In the second exercise you will be using the environment simulator from the first assignment, the discrete version of the Unreal Tournament game, as a platform for implementing intelligent adversarial agents. The environment is the same as before, except that now the opposing agent is an intelligent agent, rather than the dumb automaton.
As before, each grid location (square) can be either an obstacle or a free square. An agent can perform the following actions: move forward, turn right, and turn left. The agent state is its grid position, and the direction it is facing (NEWS). A turn is 90 degrees. A motion action always succeeds, unless the agent attempts to move into a wall or to a location occupied by another agent. We will also add a shoot action, which succeeds with probability p, if for an agent facing its opponent with a clear line of sight (where p is a parameter between 0 and 1). Each agent has only k stun-gun charges (that is, can execute the shoot action at most k times). A shot uses up a bullet, obviously, whether successful ot not. A successful shot stuns the opposing agent, which then becomes incapable of any actions (except thinking, and executing "null" actions which do not change the environment) for K turns (a user-provided parameter). Note that a stunned agent still may block a passage, and may even win the game! The game still continues until all flags are collected or a time limit is reached.
The type of objects in the game are flags and special objects (such as weapons, ammunition, etc.). The basic assignment again ignores the special objects. As before, each flag has an associated reward value: an agent stepping on a flag earns the reward (essentially "picking up" the flag, which then cannot be picked up again). The goal of the game is to pick flags with total value as high as possible. There is no score modifier for getting stunned or shooting an agent. Stunned agents still get a score for the flags collected, and cannot be "robbed" by the another agent...

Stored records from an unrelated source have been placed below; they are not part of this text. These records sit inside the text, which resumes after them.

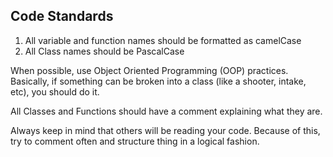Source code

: ## Code Standards ##

1. All variable and function names should be formatted as camelCase
2. All Class names should be PascalCase

When possible, use Object Oriented Programming (OOP) practices. Basically, if something can be broken into a class (like a shooter, intake, etc), you should do it.

All Classes and Functions should have a comment explaining what they are.

Always keep in mind that others will be reading your code. Because of this, try to comment often and structure thing in a logical fashion.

The simulator should query the user about the above parameters (k, K, and p), the type of game (see below) as well as other initialization parameters for each agent (type of agent, position and direction).
After the above initialization, the simulator should run each agent in turn, performing the actions retured by the agents, and update the world accordingly. Additionally, the simulator should be capable of displaying the world map after each step, with the appropriate state of the agents and their score. Here there are two types of agent programs: human (i.e. read input from keyboard) and game tree search agent.
Each agent program (a function) works as follows. The agent is called by the simulator, together with a set of observations. The agent returns a move to be carried out in the current world state. The agent is allowed to keep an internal state if needed. In this assignment, the agents can observe the entire state of the world. You should support the following types of games:
Assume that the game ends (and scores are counted) when there are no more flags, or after 100 moves by each agent, whichever comes first. Since the game tree will usually be too big to reach terminal position in the search, you should also implement a heuristic static evaluation function for each game (possibly the same heuristic).
The program and code sent to the grader, by e-mail or otherwise as specified by the grader, a printout of the code and results. A description of your heuristic evaluation functions and their rationale. Set up a time for frontal grading checking of the delivered assignment, in which both members of each team must demonstrate at least some familiarity with their program...
Due date: May 1.